- A fascinating portrait of the tragic Winter Queen, Elizabeth of Bohemia. Elizabeth (1596-1662), sister of Charles I, became Queen of Bohemia for one winter before being defeated in battle and fleeing into exile
- The first biography of William, 1st Earl of Craven, a wealthy and generous supporter of Elizabeth who risked his life and spent a fortune in her cause
- A thoroughly researched and very readable account of Lord Craven’s dramatic life
- A tale of plots, intrigue, battles, court cases, family quarrels and architecture
Elizabeth of Bohemia, known to some as the Winter Queen and to others as the Queen of Hearts, was one of those rare figures whose personality still fascinates us across the centuries. The daughter of James I, she combined charm and humour with courage in the face of adversity after she and her husband were driven from the throne of Bohemia. Of the many men who championed her cause, Lord Craven was the most faithful. Brave, wealthy, and supremely generous, this latter-day knight errant threw everything he could into his efforts to recapture the Palatinate for his heroine, risking his life and spending enormous sums in financing a military campaign. After all schemes had come to naught he came to live at Elizabeth’s threadbare court in the Hague, supporting her financially and befriending her talented but unruly family while giving discreet help to the royalists in the Civil War. His estates, confiscated by the Commonwealth, were returned at the Restoration, and he busied himself in planning fine houses for Elizabeth’s use on her return to England in 1661. Sadly she died the following year, but Ashdown House in Berkshire still remains as a poignant memorial to Craven’s single-minded devotion.
Knight Errant: Lord Craven and the Court of the Winter Queen is a compelling and exhaustively researched account of the public and private travails of the exiled queen and her faithful admirer.

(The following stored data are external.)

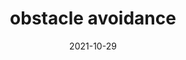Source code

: ---
title: obstacle avoidance
categories: motion planning
tags: optimal control 
date: 2021-10-29
---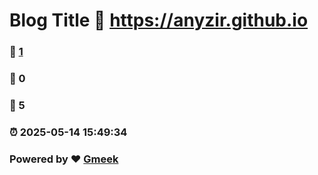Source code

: # Blog Title :link: https://anyzir.github.io 
### :page_facing_up: [1](https://anyzir.github.io/tag.html) 
### :speech_balloon: 0 
### :hibiscus: 5 
### :alarm_clock: 2025-05-14 15:49:34 
### Powered by :heart: [Gmeek](https://github.com/Meekdai/Gmeek)
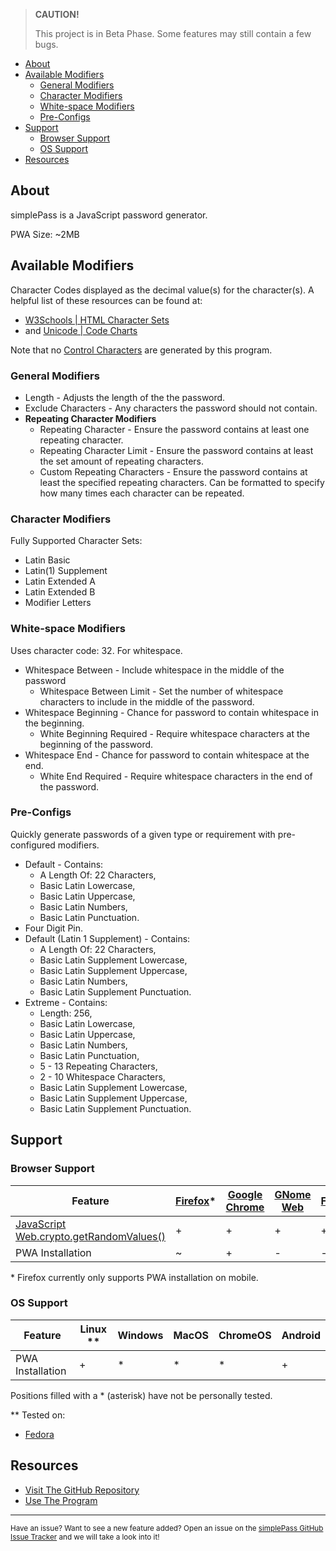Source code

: > **CAUTION!**
>
> This project is in Beta Phase. Some features may still contain a few bugs.

- [About](#about)
- [Available Modifiers](#available-modifiers)
  - [General Modifiers](#general-modifiers)
  - [Character Modifiers](#character-modifiers)
  - [White-space Modifiers](#white-space-modifiers)
  - [Pre-Configs](#pre-configs)
- [Support](#support)
  - [Browser Support](#browser-support)
  - [OS Support](#os-support)
- [Resources](#resources)

## About

simplePass is a JavaScript password generator.

PWA Size: ~2MB

## Available Modifiers

Character Codes displayed as the decimal value(s) for the character(s). A helpful list of these resources can be found at:

- [W3Schools | HTML Character Sets](https://www.w3schools.com/charsets/)
- and [Unicode | Code Charts](https://www.unicode.org/charts/)

Note that no [Control Characters](https://en.wikipedia.org/wiki/Control_character) are generated by this program.

### General Modifiers

- Length - Adjusts the length of the the password.
- Exclude Characters - Any characters the password should not contain.
- **Repeating Character Modifiers**
  - Repeating Character - Ensure the password contains at least one repeating character.
  - Repeating Character Limit - Ensure the password contains at least the set amount of repeating characters.
  - Custom Repeating Characters - Ensure the password contains at least the specified repeating characters. Can be formatted to specify how many times each character can be repeated.

### Character Modifiers

Fully Supported Character Sets:

- Latin Basic
- Latin(1) Supplement
- Latin Extended A
- Latin Extended B
- Modifier Letters

### White-space Modifiers

Uses character code: 32. For whitespace.

- Whitespace Between - Include whitespace in the middle of the password
  - Whitespace Between Limit - Set the number of whitespace characters to include in the middle of the password.
- Whitespace Beginning - Chance for password to contain whitespace in the beginning.
  - White Beginning Required - Require whitespace characters at the beginning of the password.
- Whitespace End - Chance for password to contain whitespace at the end.
  - White End Required - Require whitespace characters in the end of the password.

### Pre-Configs

Quickly generate passwords of a given type or requirement with pre-configured modifiers.

- Default - Contains:
  - A Length Of: 22 Characters,
  - Basic Latin Lowercase,
  - Basic Latin Uppercase,
  - Basic Latin Numbers,
  - Basic Latin Punctuation.
- Four Digit Pin.
- Default (Latin 1 Supplement) - Contains:
  - A Length Of: 22 Characters,
  - Basic Latin Supplement Lowercase,
  - Basic Latin Supplement Uppercase,
  - Basic Latin Numbers,
  - Basic Latin Supplement Punctuation.
- Extreme - Contains:
  - Length: 256,
  - Basic Latin Lowercase,
  - Basic Latin Uppercase,
  - Basic Latin Numbers,
  - Basic Latin Punctuation,
  - 5 - 13 Repeating Characters,
  - 2 - 10 Whitespace Characters,
  - Basic Latin Supplement Lowercase,
  - Basic Latin Supplement Uppercase,
  - Basic Latin Supplement Punctuation.

## Support

### Browser Support

| Feature | [Firefox](https://www.mozilla.org/en-CA/firefox/)* | [Google Chrome](https://www.google.com/intl/en_ca/chrome/) | [GNome Web](https://wiki.gnome.org/Apps/Web) | [Falkon](https://www.falkon.org/) | [Edge](https://www.microsoft.com/en-us/edge) | [Opera](https://www.opera.com/)
| --- | --- | --- | --- | --- | --- | --- |
| [JavaScript Web.crypto.getRandomValues()](https://developer.mozilla.org/en-US/docs/Web/API/Crypto/getRandomValues) | + | + | + | + | * | * |
| PWA Installation  | ~ | + | - | - | * | * |

\* Firefox currently only supports PWA installation on mobile.

### OS Support

| Feature | Linux ** | Windows | MacOS | ChromeOS | Android |
| --- | --- | --- | --- | --- | --- |
| PWA Installation | +  | * | * | * | + |

Positions filled with a * (asterisk) have not be personally tested.

** Tested on:

- [Fedora](https://getfedora.org/en/)

## Resources

- [Visit The GitHub Repository](https://github.com/staticBanter/simplePass)
- [Use The Program](https://staticbanter.github.io/simplePass/)

---

<sub>Have an issue? Want to see a new feature added? Open an issue on the <a href="https://github.com/staticBanter/simplePass/issues">simplePass GitHub Issue Tracker</a> and we will take a look into it!</sub>
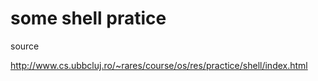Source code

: # some shell pratice

source

http://www.cs.ubbcluj.ro/~rares/course/os/res/practice/shell/index.html
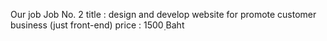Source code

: Our job 
Job No. 2
title : design and develop website for promote customer business (just front-end)
price : 1500 ฺBaht

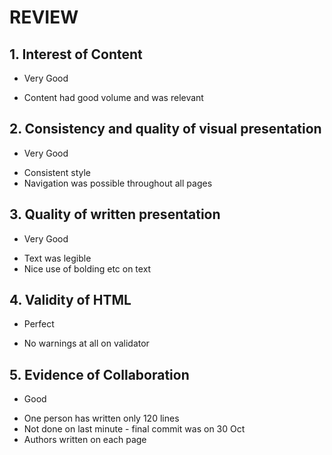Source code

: # REVIEW
## 1. Interest of Content
 * Very Good
 - Content had good volume and was relevant
## 2. Consistency and quality of visual presentation
 * Very Good
 - Consistent style
 - Navigation was possible throughout all pages
## 3. Quality of written presentation
 * Very Good
 - Text was legible
 - Nice use of bolding etc on text
## 4. Validity of HTML
 * Perfect
 - No warnings at all on validator
## 5. Evidence of Collaboration
 * Good
 - One person has written only 120 lines
 - Not done on last minute - final commit was on 30 Oct
 - Authors written on each page
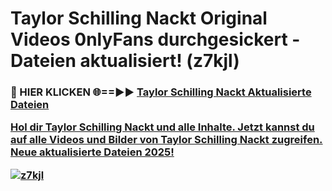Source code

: # Taylor Schilling Nackt Original Videos 0nlyFans durchgesickert - Dateien aktualisiert! (z7kjl)

<h3>🔴 HIER KLICKEN 🌐==►► <a href="https://tinyurl.com/h6vf6nb8" rel="nofollow">Taylor Schilling Nackt Aktualisierte Dateien

Hol dir Taylor Schilling Nackt und alle Inhalte. Jetzt kannst du auf alle Videos und Bilder von Taylor Schilling Nackt zugreifen. Neue aktualisierte Dateien 2025!

[![z7kjl](https://i.imgur.com/sD4kR3V.gif)](https://tinyurl.com/h6vf6nb8)
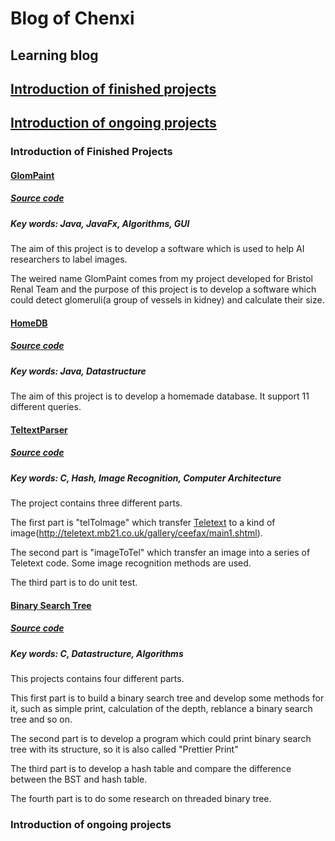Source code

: # Blog of Chenxi
## Learning blog
## [Introduction of finished projects](#introduction-of-finished-projects)
## [Introduction of ongoing projects](#introduction-of-ongoing-projects)



### Introduction of Finished Projects

#### [GlomPaint](https://github.com/ChenxiiGuo/javaProjects#introdution-of-glompaint)
##### [Source code](https://github.com/ChenxiiGuo/javaProjects/tree/master/GlomPaint)
##### Key words: Java, JavaFx, Algorithms, GUI
The aim of this project is to develop a software which is used to help AI researchers to label images.

The weired name GlomPaint comes from my project developed for Bristol Renal Team and the purpose of this project is to develop a software which could detect glomeruli(a group of vessels in kidney) and calculate their size.

#### [HomeDB](https://github.com/ChenxiiGuo/javaProjects#introdution-of-homedb)
##### [Source code](https://github.com/ChenxiiGuo/javaProjects/tree/master/HomeDB)
##### Key words: Java, Datastructure
The aim of this project is to develop a homemade database. It support 11 different queries.

#### [TeltextParser](https://github.com/ChenxiiGuo/cProjects#introduction-of-teltextparser)
##### [Source code](https://github.com/ChenxiiGuo/cProjects/tree/master/TeltextParser)
##### Key words: C, Hash, Image Recognition, Computer Architecture
The project contains three different parts.

The first part is "telToImage" which transfer [Teletext](http://www.bbcbasic.co.uk/tccgen/manual/tcgen2.html) to a kind of image(http://teletext.mb21.co.uk/gallery/ceefax/main1.shtml).

The second part is "imageToTel" which transfer an image into a series of Teletext code. Some image recognition methods are used.

The third part is to do unit test.

#### [Binary Search Tree](https://github.com/ChenxiiGuo/cProjects#introduction-of-binarysearchtree)
##### [Source code](https://github.com/ChenxiiGuo/cProjects/tree/master/binarySearchTree)
##### Key words: C, Datastructure, Algorithms
This projects contains four different parts.

This first part is to build a binary search tree and develop some methods for it, such as simple print, calculation of the depth, reblance a binary search tree and so on.

The second part is to develop a program which could print binary search tree with its structure, so it is also called "Prettier Print"

The third part is to develop a hash table and compare the difference between the BST and hash table.

The fourth part is to do some research on threaded binary tree.

### Introduction of ongoing projects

Robin Haig was born in 1959. Educated at Winchester College and St Andrews University, he graduated with an MA in Modern and Medieval History in 1982. He is the author of A History of Theatres and Performers in Herefordshire (2002) and in 2009 was commissioned to write a series of short histories of Cambridge colleges for Cambridge 800, a book published to commemorate the 800th anniversary of the foundation of Cambridge University. He lives in Herefordshire, where in roughly equal measures he combines writing with growing cider apples.